# Exercise aim
Whatever appears in the listing, return all of it exactly.

-*-

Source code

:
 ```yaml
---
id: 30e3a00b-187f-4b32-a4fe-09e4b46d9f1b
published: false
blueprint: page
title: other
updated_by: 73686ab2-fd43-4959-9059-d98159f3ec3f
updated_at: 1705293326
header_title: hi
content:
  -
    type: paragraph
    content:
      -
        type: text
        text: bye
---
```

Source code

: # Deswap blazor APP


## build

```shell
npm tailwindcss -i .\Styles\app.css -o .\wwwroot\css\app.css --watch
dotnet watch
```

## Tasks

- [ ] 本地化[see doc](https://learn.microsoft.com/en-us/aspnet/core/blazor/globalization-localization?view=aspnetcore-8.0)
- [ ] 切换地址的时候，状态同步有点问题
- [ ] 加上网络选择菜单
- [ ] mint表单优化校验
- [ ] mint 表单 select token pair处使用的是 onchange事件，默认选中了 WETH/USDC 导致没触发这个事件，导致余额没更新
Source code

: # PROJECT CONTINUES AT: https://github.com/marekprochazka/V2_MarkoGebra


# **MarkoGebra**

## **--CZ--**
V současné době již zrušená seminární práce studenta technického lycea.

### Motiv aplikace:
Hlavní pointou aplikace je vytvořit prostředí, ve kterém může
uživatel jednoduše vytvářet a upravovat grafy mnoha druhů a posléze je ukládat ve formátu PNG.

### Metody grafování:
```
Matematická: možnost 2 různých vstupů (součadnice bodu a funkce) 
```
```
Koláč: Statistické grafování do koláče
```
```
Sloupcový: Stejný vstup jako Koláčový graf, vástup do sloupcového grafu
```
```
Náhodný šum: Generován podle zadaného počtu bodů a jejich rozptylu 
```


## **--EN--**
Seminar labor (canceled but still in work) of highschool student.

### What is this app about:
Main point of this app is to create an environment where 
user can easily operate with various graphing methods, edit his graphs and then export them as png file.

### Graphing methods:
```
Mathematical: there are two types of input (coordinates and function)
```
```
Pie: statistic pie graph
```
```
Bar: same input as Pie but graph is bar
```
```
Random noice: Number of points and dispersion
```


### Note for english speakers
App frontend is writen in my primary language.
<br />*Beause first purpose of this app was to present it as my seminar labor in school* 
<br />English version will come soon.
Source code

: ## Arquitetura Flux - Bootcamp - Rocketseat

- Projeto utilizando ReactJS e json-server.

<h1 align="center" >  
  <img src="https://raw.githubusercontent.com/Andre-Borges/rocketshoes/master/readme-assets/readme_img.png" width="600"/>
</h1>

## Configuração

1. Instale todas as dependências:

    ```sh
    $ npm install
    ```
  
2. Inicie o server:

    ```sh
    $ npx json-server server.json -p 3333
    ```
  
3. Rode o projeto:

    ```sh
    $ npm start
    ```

-*-

# Your solution
Source code

:
 ```yaml
---
id: 30e3a00b-187f-4b32-a4fe-09e4b46d9f1b
published: false
blueprint: page
title: other
updated_by: 73686ab2-fd43-4959-9059-d98159f3ec3f
updated_at: 1705293326
header_title: hi
content:
  -
    type: paragraph
    content:
      -
        type: text
        text: bye
---
```

Source code

: # Deswap blazor APP


## build

```shell
npm tailwindcss -i .\Styles\app.css -o .\wwwroot\css\app.css --watch
dotnet watch
```

## Tasks

- [ ] 本地化[see doc](https://learn.microsoft.com/en-us/aspnet/core/blazor/globalization-localization?view=aspnetcore-8.0)
- [ ] 切换地址的时候，状态同步有点问题
- [ ] 加上网络选择菜单
- [ ] mint表单优化校验
- [ ] mint 表单 select token pair处使用的是 onchange事件，默认选中了 WETH/USDC 导致没触发这个事件，导致余额没更新
Source code

: # PROJECT CONTINUES AT: https://github.com/marekprochazka/V2_MarkoGebra


# **MarkoGebra**

## **--CZ--**
V současné době již zrušená seminární práce studenta technického lycea.

### Motiv aplikace:
Hlavní pointou aplikace je vytvořit prostředí, ve kterém může
uživatel jednoduše vytvářet a upravovat grafy mnoha druhů a posléze je ukládat ve formátu PNG.

### Metody grafování:
```
Matematická: možnost 2 různých vstupů (součadnice bodu a funkce) 
```
```
Koláč: Statistické grafování do koláče
```
```
Sloupcový: Stejný vstup jako Koláčový graf, vástup do sloupcového grafu
```
```
Náhodný šum: Generován podle zadaného počtu bodů a jejich rozptylu 
```


## **--EN--**
Seminar labor (canceled but still in work) of highschool student.

### What is this app about:
Main point of this app is to create an environment where 
user can easily operate with various graphing methods, edit his graphs and then export them as png file.

### Graphing methods:
```
Mathematical: there are two types of input (coordinates and function)
```
```
Pie: statistic pie graph
```
```
Bar: same input as Pie but graph is bar
```
```
Random noice: Number of points and dispersion
```


### Note for english speakers
App frontend is writen in my primary language.
<br />*Beause first purpose of this app was to present it as my seminar labor in school* 
<br />English version will come soon.
Source code

: ## Arquitetura Flux - Bootcamp - Rocketseat

- Projeto utilizando ReactJS e json-server.

<h1 align="center" >  
  <img src="https://raw.githubusercontent.com/Andre-Borges/rocketshoes/master/readme-assets/readme_img.png" width="600"/>
</h1>

## Configuração

1. Instale todas as dependências:

    ```sh
    $ npm install
    ```
  
2. Inicie o server:

    ```sh
    $ npx json-server server.json -p 3333
    ```
  
3. Rode o projeto:

    ```sh
    $ npm start
    ```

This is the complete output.